Daniel Arndt Jan 8th at 2:53 PM
The issue was fixed in Make kernel names unique in radix sort by dmitriy-sobolev · Pull Request #1927 · uxlfoundation/oneDPL · GitHub which is merged into main and part of the latest oneAPI patch release 2025.0.1 (but won’t get detected for that patch release because they missed updating version numbers so you really need main).

Notes from Kokkos Slack about atom masking.

Stan Moore Yesterday at 3:16 PM
This is the overhead due to parallel_reduce vs parallel_for

Stan Moore Yesterday at 3:28 PM
I added the perf regression fix here: Collected small changes and fixes by akohlmey · Pull Request #4440 · lammps/lammps · GitHub (edited)

With this fixes, modify time is now reasonable for Rhodopsin.
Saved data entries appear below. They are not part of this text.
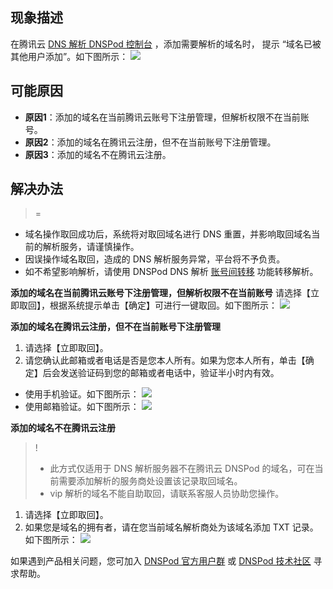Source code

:## 现象描述
在腾讯云 [ DNS 解析 DNSPod 控制台](https://console.cloud.tencent.com/cns) ，添加需要解析的域名时， 提示 “域名已被其他用户添加”。如下图所示：
![](https://main.qcloudimg.com/raw/bb1d76b867c43d1365d665781bc7c576.png)

## 可能原因
- **原因1**：添加的域名在当前腾讯云账号下注册管理，但解析权限不在当前账号。
- **原因2**：添加的域名在腾讯云注册，但不在当前账号下注册管理。
- **原因3**：添加的域名不在腾讯云注册。

## 解决办法
>=
- 域名操作取回成功后，系统将对取回域名进行 DNS 重置，并影响取回域名当前的解析服务，请谨慎操作。
- 因误操作域名取回，造成的 DNS 解析服务异常，平台将不予负责。
- 如不希望影响解析，请使用 DNSPod DNS 解析 [账号间转移](https://docs.dnspod.cn/dns/6052c24fb9640b6a785aa32e/) 功能转移解析。


**添加的域名在当前腾讯云账号下注册管理，但解析权限不在当前账号**
请选择【立即取回】，根据系统提示单击【确定】可进行一键取回。如下图所示：
![](https://main.qcloudimg.com/raw/525587542bd14e43f30e525bd9c57317.png)

**添加的域名在腾讯云注册，但不在当前账号下注册管理**
1. 请选择【立即取回】。
2. 请您确认此邮箱或者电话是否是您本人所有。如果为您本人所有，单击【确定】后会发送验证码到您的邮箱或者电话中，验证半小时内有效。
 - 使用手机验证。如下图所示：
![](https://main.qcloudimg.com/raw/5a243ebc728e6183f4d95f3d1587c9d2.png)
 - 使用邮箱验证。如下图所示：
![](https://main.qcloudimg.com/raw/8499698aed2d16e6d5e792a5afb50cc7.png)

**添加的域名不在腾讯云注册**
>!
>- 此方式仅适用于 DNS 解析服务器不在腾讯云 DNSPod 的域名，可在当前需要添加解析的服务商处设置该记录取回域名。
>- vip 解析的域名不能自助取回，请联系客服人员协助您操作。
>
1. 请选择【立即取回】。
2. 如果您是域名的拥有者，请在您当前域名解析商处为该域名添加 TXT 记录。如下图所示：
![](https://main.qcloudimg.com/raw/d24d159c6e27952ef14c6f057e340c17.png)

如果遇到产品相关问题，您可加入 [DNSPod 官方用户群](https://cloud.tencent.com/document/product/242/57608#DNSPod) 或 [DNSPod 技术社区](https://dnspod.chat/) 寻求帮助。

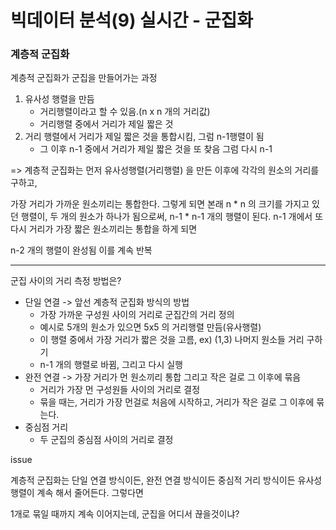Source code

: # 빅데이터 분석(9) 실시간 - 군집화



### 계층적 군집화



계층적 군집화가 군집을 만들어가는 과정



1. 유사성 행렬을 만듬
   - 거리행렬이라고 할 수 있음.(n x n 개의 거리값)
   - 거리행렬 중에서 거리가 제일 짧은 것 
2. 거리 행렬에서 거리가 제일 짧은 것을 통합시킴, 그럼 n-1행렬이 됨
   - 그 이후 n-1 중에서 거리가 제일 짧은 것을 또 찾음 그럼 다시 n-1



=> 계층적 군집화는 먼저 유사성행렬(거리행렬) 을 만든 이후에 각각의 원소의 거리를 구하고,

가장 거리가 가까운 원소끼리는 통합한다. 그렇게 되면 본래 n * n 의 크기를 가지고 있던 행렬이, 두 개의 원소가 하나가 됨으로써, n-1 * n-1 개의 행렬이 된다. n-1 개에서 또 다시 거리가 가장 짧은 원소끼리는 통합을 하게 되면

n-2 개의 행렬이 완성됨 이를 계속 반복





<hr>





군집 사이의 거리 측정 방법은?



- 단일 연결 -> 앞선 계층적 군집화 방식의 방법
  - 가장 가까운 구성원 사이의 거리로 군집간의 거리 정의
  - 예시로 5개의 원소가 있으면 5x5 의 거리행렬 만듬(유사행렬)
  - 이 행렬 중에서 가장 거리가 짧은 것을 고름, ex) (1,3) 나머지 원소들 거리 구하기
  - n-1 개의 행렬로 바뀜, 그리고 다시 실행
- 완전 연결 -> 가장 거리가 먼 원소끼리 통합 그리고 작은 걸로 그 이후에 묶음
  - 거리가 가장 먼 구성원들 사이의 거리로 결정
  - 묶을 때는, 거리가 가장 먼걸로 처음에 시작하고, 거리가 작은 걸로 그 이후에 묶는다.
- 중심점 거리
  - 두 군집의 중심점 사이의 거리로 결정





issue

계층적 군집화는 단일 연결 방식이든, 완전 연결 방식이든 중심적 거리 방식이든 유사성 행렬이 계속 해서 줄어든다. 그렇다면 

1개로 묶일 때까지 계속 이어지는데, 군집을 어디서 끊을것이냐?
Loop time of 545.801 on 1 procs for 10000 steps with 512000 atoms

Performance: 3.166 ns/day, 7.581 hours/ns, 18.322 timesteps/s, 9.381 Matom-step/s
92.0% CPU use with 1 MPI tasks x 1 OpenMP threads

MPI task timing breakdown:
Section |  min time  |  avg time  |  max time  |%varavg| %total
---------------------------------------------------------------
Pair    | 321.88     | 321.88     | 321.88     |   0.0 | 58.97
Bond    | 18.84      | 18.84      | 18.84      |   0.0 |  3.45
Kspace  | 94.211     | 94.211     | 94.211     |   0.0 | 17.26
Neigh   | 47.806     | 47.806     | 47.806     |   0.0 |  8.76
Comm    | 8.4474     | 8.4474     | 8.4474     |   0.0 |  1.55
Output  | 0.04998    | 0.04998    | 0.04998    |   0.0 |  0.01
Modify  | 38.777     | 38.777     | 38.777     |   0.0 |  7.10
Other   |            | 15.79      |            |       |  2.89

For now, I think we should consider this thread as Resolved.